The article deals with the solution of the problem of forage production on the basis of linear programming and its implementation in MATLAB environment. Compiled economic and mathematical model of the problem of forage production. Matrix notation of a model of this problem is presented in Excel. With the help of special functions of the onboard optimization package in MATLAB, we solve the problem of forage production and to analyze the main results of the decision. 

Introduction

Many complex production and economic problems must be solved with the use of mathematical optimization techniques. One of such problems is the problem of forage production optimization.

Intrafarm plans for forage production should have a scientific basis, as the steady growth of animal production is provided by the strengthening of animal products. These issues can be successfully resolved with the use of both economic and mathematical modeling and specialized software applications.

Forage production is an important link between the crop production and animal husbandry on which condition the security of the population with animal products depends.

The problem of optimization of forage production is formulated as follows: to determine the optimal composition and structure of crops, providing a predetermined volume of animal products production and the implementation of zootechnical requirements for the structure of forage balance.

Optimization problems, optimal planning problems are associated with the finding of the optimum predetermined objective function (linear form) in the presence of restrictions in the form of linear equations and linear inequalities that relates to linear programming problems.

The essence of the linear programming is to find the points of the highest or lowest values of function at a certain set of  restrictions  on the  arguments  which  form a  system of  restrictions,  which  usually has an infinite number of solutions. Each set of variables (arguments to the function F), which satisfy the system of restrictions, is  called the  plan  of  a  valid linear programming problem.  Function  F,  which  maximum or minimum is determined, is called the objective function. Acceptable plan, on which the maximum or minimum of the function F is reached, is call an optimal plan of objectives.

The system of restrictions, which determines the set of plans, is dictated by the conditions of production. The objective of the linear programming (OLP) is the choice of the most favorable (optimal) plan out of the set of feasible plans.

In order to solve optimization problems on the basis of economic and mathematical modeling, popular software packages, PLP88, «Finding solutions» in MS Excel were used.

Many complex economic problems, such as: forecasting of temporal trends, dynamic classification, analysis and finding of anomalies in the behavior of economic entities in time, nonlinear programming, etc., cannot be realized in Excel, because of its limited capacity.

To solve such problems, it was decided to use the more modern advanced mathematical packages: Mathematica, MatCAD, Maple, Matlab, Neural networks, and so on.

For the solution of this problem, it is convenient to use the mathematical package MATLAB, which also provides the possibility of relation with a spreadsheet [1, 2] in addition to problem solving.

MATLAB (short from English. «Matrix Laboratory», in Russian language is pronounced as Matlab) — a software package for solving of technical computing and programming language used in this package. MATLAB is used by more than one million engineers and scientists, it works on the most modern operating systems, including Linux, Mac OS, Solaris (since version R2010b support for Solaris discontinued), and Microsoft Windows.
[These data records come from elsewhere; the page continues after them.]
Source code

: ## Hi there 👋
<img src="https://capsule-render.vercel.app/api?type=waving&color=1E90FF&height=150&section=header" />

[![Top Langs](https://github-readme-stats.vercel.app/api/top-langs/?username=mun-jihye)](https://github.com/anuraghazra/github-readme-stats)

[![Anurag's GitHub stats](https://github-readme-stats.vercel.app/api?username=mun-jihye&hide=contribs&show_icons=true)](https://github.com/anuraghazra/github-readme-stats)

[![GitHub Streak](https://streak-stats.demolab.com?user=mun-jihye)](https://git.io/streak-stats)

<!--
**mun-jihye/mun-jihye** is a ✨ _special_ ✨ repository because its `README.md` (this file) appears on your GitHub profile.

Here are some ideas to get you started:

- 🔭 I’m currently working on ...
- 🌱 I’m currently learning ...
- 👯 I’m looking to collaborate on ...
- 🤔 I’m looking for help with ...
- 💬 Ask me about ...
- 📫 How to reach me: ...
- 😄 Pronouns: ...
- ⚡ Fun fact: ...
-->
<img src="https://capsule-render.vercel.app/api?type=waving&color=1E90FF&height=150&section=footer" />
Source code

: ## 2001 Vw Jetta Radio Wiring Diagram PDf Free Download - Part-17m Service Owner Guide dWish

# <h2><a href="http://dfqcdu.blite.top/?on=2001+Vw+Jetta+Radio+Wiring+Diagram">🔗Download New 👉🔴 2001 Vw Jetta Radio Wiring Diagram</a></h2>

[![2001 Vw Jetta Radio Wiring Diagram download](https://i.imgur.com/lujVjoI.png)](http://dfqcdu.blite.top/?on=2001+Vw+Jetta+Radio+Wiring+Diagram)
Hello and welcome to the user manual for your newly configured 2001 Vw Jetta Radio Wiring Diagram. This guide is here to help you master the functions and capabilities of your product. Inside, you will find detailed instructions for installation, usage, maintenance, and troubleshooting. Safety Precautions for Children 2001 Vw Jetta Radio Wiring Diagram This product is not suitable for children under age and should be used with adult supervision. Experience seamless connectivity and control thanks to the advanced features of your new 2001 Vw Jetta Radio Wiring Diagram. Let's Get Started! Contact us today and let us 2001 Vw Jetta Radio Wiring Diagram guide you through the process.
MATLAB is one of the oldest, well-developed and time proved system of automation of mathematical calculations, based on the extended presentation and use of matrix operations. This is reflected in the title of the system — MATrix LABoratory, i.e. matrix laboratory. However, the syntax of the programming language is thought so thoroughly that this orientation is almost not felt by those users who are not directly interested in the matrix calculation.

The structure of MATLAB software environment includes a communication interface (Excel Link), which provides the ability to exchange data between MATLAB workspaces and MS Excel. It allows you to read the necessary numerical and textual information to maintain the results of calculations in spreadsheets in the traditional form.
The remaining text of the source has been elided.